*** Opening Provided material ***

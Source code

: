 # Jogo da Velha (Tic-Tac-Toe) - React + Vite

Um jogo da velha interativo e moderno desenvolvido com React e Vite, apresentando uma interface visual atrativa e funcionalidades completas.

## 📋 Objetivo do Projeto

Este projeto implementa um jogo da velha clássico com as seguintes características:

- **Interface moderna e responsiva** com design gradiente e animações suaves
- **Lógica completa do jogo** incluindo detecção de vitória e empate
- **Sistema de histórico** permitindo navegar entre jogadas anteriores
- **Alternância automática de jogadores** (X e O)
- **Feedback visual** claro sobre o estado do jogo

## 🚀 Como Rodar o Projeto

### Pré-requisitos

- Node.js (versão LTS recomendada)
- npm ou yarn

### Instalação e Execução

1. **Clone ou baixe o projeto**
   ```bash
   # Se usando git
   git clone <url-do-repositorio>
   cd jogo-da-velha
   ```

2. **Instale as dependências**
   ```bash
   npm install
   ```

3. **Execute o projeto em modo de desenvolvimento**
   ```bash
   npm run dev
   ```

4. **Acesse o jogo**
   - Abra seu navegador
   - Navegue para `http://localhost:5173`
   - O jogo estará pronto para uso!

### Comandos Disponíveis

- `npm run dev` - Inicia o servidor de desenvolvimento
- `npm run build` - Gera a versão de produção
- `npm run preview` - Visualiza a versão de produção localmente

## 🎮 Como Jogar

*** Closing Provided material ***

• [Problem to solve]: An exact copy of the lines from the one with "React + Vite" to the final line of the entries is all that the answer should hold.

• [Problem solution]:
: # Jogo da Velha (Tic-Tac-Toe) - React + Vite

Um jogo da velha interativo e moderno desenvolvido com React e Vite, apresentando uma interface visual atrativa e funcionalidades completas.

## 📋 Objetivo do Projeto

Este projeto implementa um jogo da velha clássico com as seguintes características:

- **Interface moderna e responsiva** com design gradiente e animações suaves
- **Lógica completa do jogo** incluindo detecção de vitória e empate
- **Sistema de histórico** permitindo navegar entre jogadas anteriores
- **Alternância automática de jogadores** (X e O)
- **Feedback visual** claro sobre o estado do jogo

## 🚀 Como Rodar o Projeto

### Pré-requisitos

- Node.js (versão LTS recomendada)
- npm ou yarn

### Instalação e Execução

1. **Clone ou baixe o projeto**
   ```bash
   # Se usando git
   git clone <url-do-repositorio>
   cd jogo-da-velha
   ```

2. **Instale as dependências**
   ```bash
   npm install
   ```

3. **Execute o projeto em modo de desenvolvimento**
   ```bash
   npm run dev
   ```

4. **Acesse o jogo**
   - Abra seu navegador
   - Navegue para `http://localhost:5173`
   - O jogo estará pronto para uso!

### Comandos Disponíveis

- `npm run dev` - Inicia o servidor de desenvolvimento
- `npm run build` - Gera a versão de produção
- `npm run preview` - Visualiza a versão de produção localmente

## 🎮 Como Jogar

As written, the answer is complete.